> [EXERCISE DIRECTIONS]: The answer is to be the lines of the material from its start through the line containing "processing and development.", each copied exactly; no pictures.

··· INFORMATION SHOWN

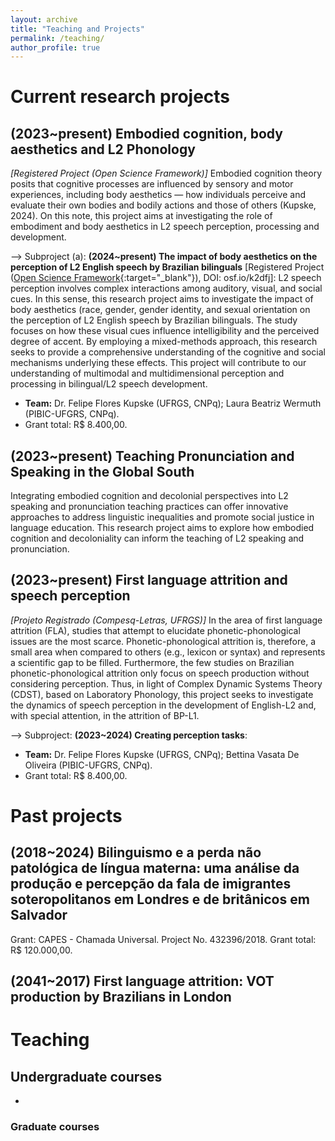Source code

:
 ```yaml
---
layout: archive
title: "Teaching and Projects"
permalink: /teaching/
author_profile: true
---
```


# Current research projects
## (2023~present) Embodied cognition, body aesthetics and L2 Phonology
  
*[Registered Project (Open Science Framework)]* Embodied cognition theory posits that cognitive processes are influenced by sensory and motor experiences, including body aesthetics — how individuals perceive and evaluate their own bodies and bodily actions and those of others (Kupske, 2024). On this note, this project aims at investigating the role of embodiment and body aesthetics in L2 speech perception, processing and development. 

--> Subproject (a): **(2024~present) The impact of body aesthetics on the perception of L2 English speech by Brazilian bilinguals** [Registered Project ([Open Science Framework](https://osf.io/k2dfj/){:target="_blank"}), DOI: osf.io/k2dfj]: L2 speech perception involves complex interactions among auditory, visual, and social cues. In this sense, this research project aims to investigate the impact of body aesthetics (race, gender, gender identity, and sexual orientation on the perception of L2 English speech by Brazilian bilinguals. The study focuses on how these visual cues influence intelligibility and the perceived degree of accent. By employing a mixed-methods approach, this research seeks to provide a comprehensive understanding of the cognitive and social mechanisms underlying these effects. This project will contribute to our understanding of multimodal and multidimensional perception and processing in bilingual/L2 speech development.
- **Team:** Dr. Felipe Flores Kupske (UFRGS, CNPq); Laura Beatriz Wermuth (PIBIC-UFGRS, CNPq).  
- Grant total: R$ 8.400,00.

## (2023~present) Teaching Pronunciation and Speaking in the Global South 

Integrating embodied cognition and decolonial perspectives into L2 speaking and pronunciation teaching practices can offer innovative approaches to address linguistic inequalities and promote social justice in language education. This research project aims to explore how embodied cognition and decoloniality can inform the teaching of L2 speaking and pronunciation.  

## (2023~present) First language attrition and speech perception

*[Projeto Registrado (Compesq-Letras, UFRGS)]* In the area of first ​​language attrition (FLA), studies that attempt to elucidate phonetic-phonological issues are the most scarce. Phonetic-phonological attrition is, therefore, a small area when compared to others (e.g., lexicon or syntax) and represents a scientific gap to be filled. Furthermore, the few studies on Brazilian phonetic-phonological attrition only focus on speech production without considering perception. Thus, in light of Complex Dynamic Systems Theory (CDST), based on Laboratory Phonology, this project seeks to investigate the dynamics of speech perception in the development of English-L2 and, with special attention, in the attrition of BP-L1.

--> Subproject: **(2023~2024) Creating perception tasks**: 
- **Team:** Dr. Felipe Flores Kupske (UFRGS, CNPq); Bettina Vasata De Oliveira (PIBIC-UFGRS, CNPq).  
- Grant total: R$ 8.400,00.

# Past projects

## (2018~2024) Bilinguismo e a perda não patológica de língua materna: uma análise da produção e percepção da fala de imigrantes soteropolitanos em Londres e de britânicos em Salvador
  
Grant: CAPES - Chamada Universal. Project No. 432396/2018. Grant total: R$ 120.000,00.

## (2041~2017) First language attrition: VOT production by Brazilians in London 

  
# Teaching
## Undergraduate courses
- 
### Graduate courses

······

> [ANSWER BELOW]:
Source code

:
 ```yaml
---
layout: archive
title: "Teaching and Projects"
permalink: /teaching/
author_profile: true
---
```


# Current research projects
## (2023~present) Embodied cognition, body aesthetics and L2 Phonology
  
*[Registered Project (Open Science Framework)]* Embodied cognition theory posits that cognitive processes are influenced by sensory and motor experiences, including body aesthetics — how individuals perceive and evaluate their own bodies and bodily actions and those of others (Kupske, 2024). On this note, this project aims at investigating the role of embodiment and body aesthetics in L2 speech perception, processing and development. 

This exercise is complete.